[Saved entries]

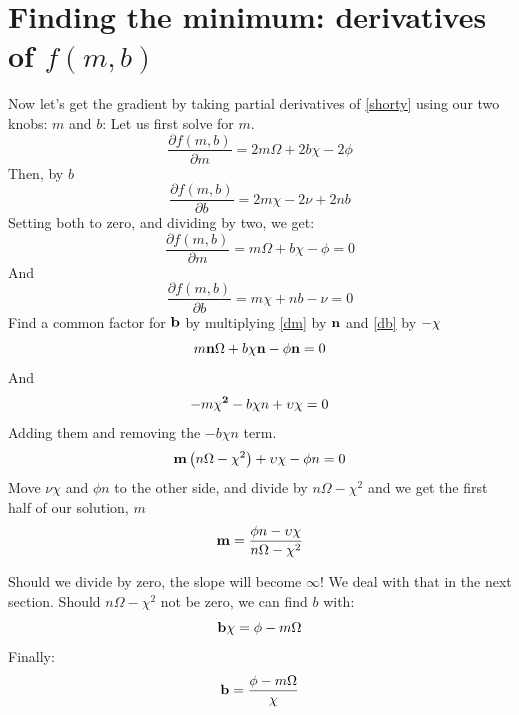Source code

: \documentclass{article}
\begin{document}
\section{Finding the minimum: derivatives of  $f(m, b)$}
Now let's get the gradient by taking partial derivatives of \eqref{shorty} using our two knobs: $m$ and $b$:
Let us first solve for $m$.
\begin{equation}
\frac{\partial f(m,b)}{\partial m} = 2 m \Omega + 2 b \chi  - 2 \phi
\end{equation}
Then, by $b$
\begin{equation}
\frac{\partial f(m,b)}{\partial b} = 2 m \chi - 2 \nu + 2 n b
\end{equation}
Setting both to zero, and dividing by two, we get:
\begin{equation}
\label{dm}
\frac{\partial f(m,b)}{\partial m} = m \Omega + b \chi - \phi = 0
\end{equation}
And
\begin{equation}
\label{db}
\frac{\partial f(m,b)}{\partial b} =  m \chi + nb - \nu = 0
\end{equation}
Find a common factor for ${\bf b}$ by multiplying \eqref{dm} by ${\bf n}$ and \eqref{db} by ${\bf -\chi}$
\begin{equation}
m {\bf n}  \Omega +  b \chi {\bf n}  -  \phi {\bf n} = 0
\end{equation}
And
\begin{equation}
- m {\bf \chi^2}  - b {\bf \chi} n  +  \upsilon {\bf \chi} = 0
\end{equation}
Adding them and removing the $-b\chi n$ term.
\begin{equation}
{\bf m} \left( n \Omega - \chi^2 \right) + \upsilon \chi - \phi n = 0
\end{equation}
Move $\nu \chi$ and $\phi n$ to the other side, and divide by
$n \Omega - \chi^2$ and we get the first half of our solution, ${m}$
\begin{equation}
{\bf m} = \frac{\phi n - \upsilon \chi }{n \Omega - \chi^2}
\end{equation}

Should we divide by zero, the slope will become $\infty$!
We deal with that in the next section.
Should $n \Omega - \chi^2$ not be zero, we can find $b$ with:
\begin{equation}
{\bf b} \chi = \phi - m \Omega 
\end{equation}
Finally:
\begin{equation}
{\bf b} = \frac{\phi - m \Omega}{\chi}
\end{equation}
\end{document}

* **What you have to do**
The lines to show are those in the data above that include "eqref".

* **Response**
Now let's get the gradient by taking partial derivatives of \eqref{shorty} using our two knobs: $m$ and $b$:
Find a common factor for ${\bf b}$ by multiplying \eqref{dm} by ${\bf n}$ and \eqref{db} by ${\bf -\chi}$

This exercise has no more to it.